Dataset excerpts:
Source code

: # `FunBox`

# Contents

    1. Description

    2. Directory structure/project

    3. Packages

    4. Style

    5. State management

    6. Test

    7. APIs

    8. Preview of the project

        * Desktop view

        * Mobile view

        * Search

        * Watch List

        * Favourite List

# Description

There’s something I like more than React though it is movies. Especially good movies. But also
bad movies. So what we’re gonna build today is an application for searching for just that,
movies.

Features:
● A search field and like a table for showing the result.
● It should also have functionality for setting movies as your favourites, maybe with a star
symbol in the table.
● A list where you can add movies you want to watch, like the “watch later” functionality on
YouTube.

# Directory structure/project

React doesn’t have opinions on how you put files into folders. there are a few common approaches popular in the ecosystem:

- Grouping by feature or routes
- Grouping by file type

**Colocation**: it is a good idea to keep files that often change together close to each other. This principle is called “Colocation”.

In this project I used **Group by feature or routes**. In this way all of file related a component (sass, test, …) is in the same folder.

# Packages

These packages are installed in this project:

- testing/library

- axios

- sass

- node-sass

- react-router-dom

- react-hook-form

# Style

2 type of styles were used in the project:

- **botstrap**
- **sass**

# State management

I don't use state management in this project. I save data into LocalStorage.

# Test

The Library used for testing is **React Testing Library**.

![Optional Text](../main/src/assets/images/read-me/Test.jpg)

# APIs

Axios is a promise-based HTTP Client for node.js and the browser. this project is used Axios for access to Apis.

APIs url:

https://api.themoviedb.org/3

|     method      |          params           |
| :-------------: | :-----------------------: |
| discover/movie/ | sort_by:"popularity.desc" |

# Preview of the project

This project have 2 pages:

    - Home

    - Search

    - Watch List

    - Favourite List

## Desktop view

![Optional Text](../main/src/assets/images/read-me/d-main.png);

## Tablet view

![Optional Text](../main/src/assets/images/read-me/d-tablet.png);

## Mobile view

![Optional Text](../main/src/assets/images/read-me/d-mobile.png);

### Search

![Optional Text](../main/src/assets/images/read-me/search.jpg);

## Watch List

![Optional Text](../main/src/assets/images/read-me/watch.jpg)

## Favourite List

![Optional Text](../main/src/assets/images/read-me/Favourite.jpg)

» The problem
In the data above, find each line where the string "node" appears, then copy it.

» Solution to this problem
- node-sass
Axios is a promise-based HTTP Client for node.js and the browser. this project is used Axios for access to Apis.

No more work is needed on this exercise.